Tertiary structure: When several secondary structures come together, tertiary structures are formed. In tertiary structures, in addition to hydrogen bonding, amino acid side chains of the various secondary structures start interacting with each other in a number of ways. These interactions include hydrophobic interactions, ionic interactions, and disulfide bonds as illustrated below.

Quaternary structure: When several tertiary structures come together, a quaternary protein structure is formed. For example, hemoglobin is a functional quaternary protein formed by the coming together of four tertiary structures, called globin proteins. The same forces of interactions operate in a quaternary structure as operate in a tertiary structure.
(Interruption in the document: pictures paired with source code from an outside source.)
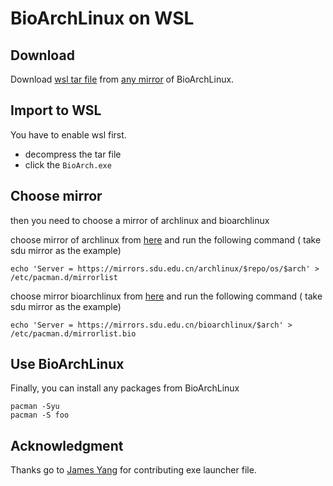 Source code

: # BioArchLinux on WSL

## Download

Download [wsl tar file](https://repo.bioarchlinux.org/wsl) from [any mirror](https://raw.githubusercontent.com/BioArchLinux/mirror/main/mirrorlist.bio) of BioArchLinux.

## Import to WSL

You have to enable wsl first. 

 - decompress the tar file
 - click the `BioArch.exe`
 
## Choose mirror

then you need to choose a mirror of archlinux and bioarchlinux

choose mirror of archlinux from [here](https://archlinux.org/mirrorlist/) and run the following command ( take sdu mirror as the example)

```
echo 'Server = https://mirrors.sdu.edu.cn/archlinux/$repo/os/$arch' > /etc/pacman.d/mirrorlist
```

choose mirror bioarchlinux from [here](https://raw.githubusercontent.com/BioArchLinux/mirror/main/mirrorlist.bio) and run the following command ( take sdu mirror as the example)

```
echo 'Server = https://mirrors.sdu.edu.cn/bioarchlinux/$arch' > /etc/pacman.d/mirrorlist.bio
```
## Use BioArchLinux

Finally, you can install any packages from BioArchLinux
```
pacman -Syu
pacman -S foo
```

## Acknowledgment

Thanks go to [James Yang](https://github.com/llxlr) for contributing exe launcher file.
In summary, the primary structure of a protein simply refers to the linear polypeptide with its amino acid sequence. The secondary structure is the folded version of the linear polypeptide stabilized by hydrogen bonding. The tertiary structure is formed by the coming together of several secondary structures that are held together by various types of interactions, and finally a quaternary structure is formed by the combination of several tertiary structures, again held together via different types of interactions.